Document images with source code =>
==========

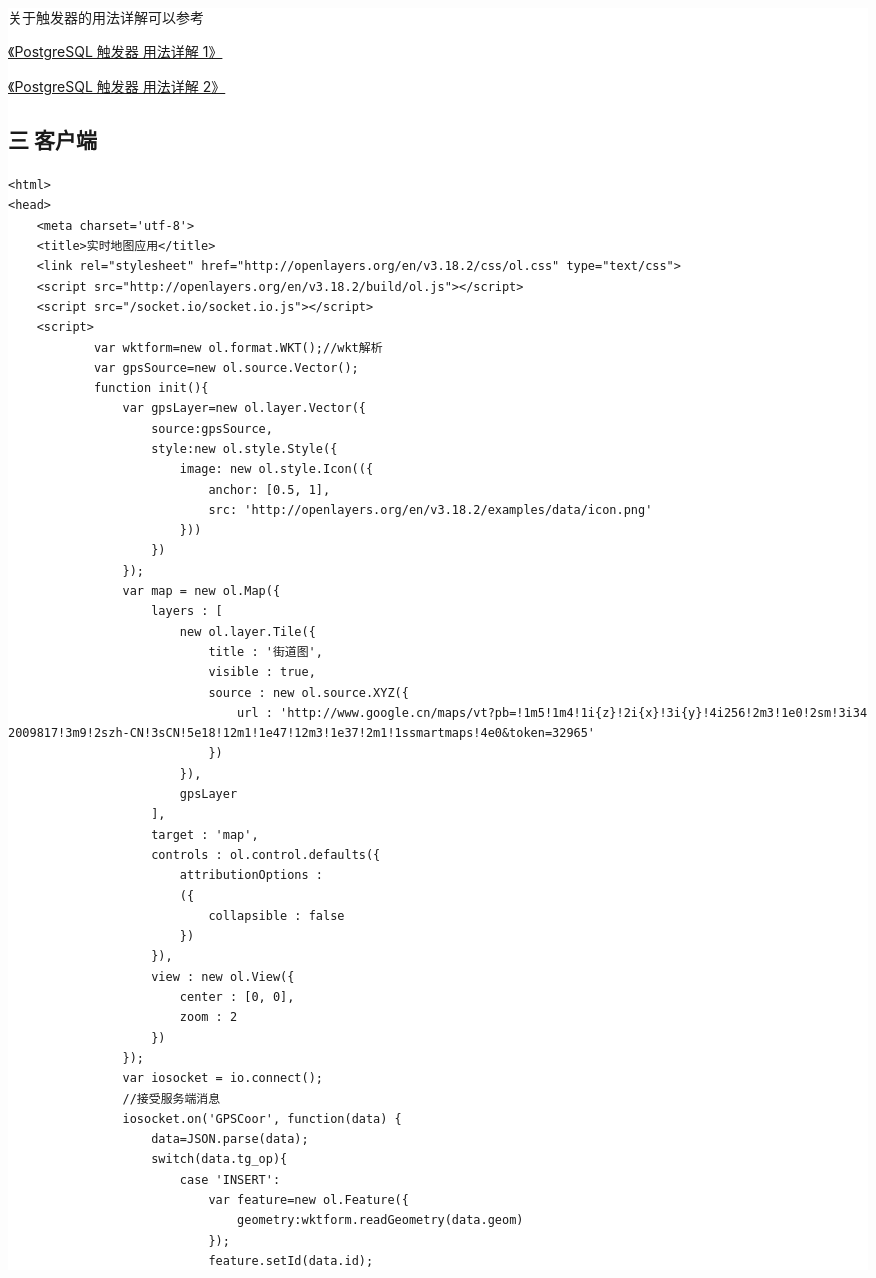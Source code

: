 关于触发器的用法详解可以参考 

[《PostgreSQL 触发器 用法详解 1》](../201303/20130311_01.md)

[《PostgreSQL 触发器 用法详解 2》](../201303/20130311_02.md)  

## 三 客户端

```
<html>
<head>
    <meta charset='utf-8'>
    <title>实时地图应用</title>
    <link rel="stylesheet" href="http://openlayers.org/en/v3.18.2/css/ol.css" type="text/css">
    <script src="http://openlayers.org/en/v3.18.2/build/ol.js"></script>
    <script src="/socket.io/socket.io.js"></script>
    <script>
            var wktform=new ol.format.WKT();//wkt解析
            var gpsSource=new ol.source.Vector();
            function init(){
                var gpsLayer=new ol.layer.Vector({
                    source:gpsSource,
                    style:new ol.style.Style({
                        image: new ol.style.Icon(({
                            anchor: [0.5, 1],
                            src: 'http://openlayers.org/en/v3.18.2/examples/data/icon.png'
                        }))
                    })
                });
                var map = new ol.Map({
                    layers : [
                        new ol.layer.Tile({
                            title : '街道图',
                            visible : true,
                            source : new ol.source.XYZ({
                                url : 'http://www.google.cn/maps/vt?pb=!1m5!1m4!1i{z}!2i{x}!3i{y}!4i256!2m3!1e0!2sm!3i342009817!3m9!2szh-CN!3sCN!5e18!12m1!1e47!12m3!1e37!2m1!1ssmartmaps!4e0&token=32965'
                            })
                        }),
                        gpsLayer
                    ],
                    target : 'map',
                    controls : ol.control.defaults({
                        attributionOptions : 
                        ({
                            collapsible : false
                        })
                    }),
                    view : new ol.View({
                        center : [0, 0],
                        zoom : 2
                    })
                });
                var iosocket = io.connect();
                //接受服务端消息
                iosocket.on('GPSCoor', function(data) {
                    data=JSON.parse(data);
                    switch(data.tg_op){
                        case 'INSERT':
                            var feature=new ol.Feature({
                                geometry:wktform.readGeometry(data.geom)
                            });
                            feature.setId(data.id);
```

==========

Problem details => Every line containing the string "script" is required; copy each such line from the data.

Response to this task =>
    <script src="http://openlayers.org/en/v3.18.2/build/ol.js"></script>
    <script src="/socket.io/socket.io.js"></script>
    <script>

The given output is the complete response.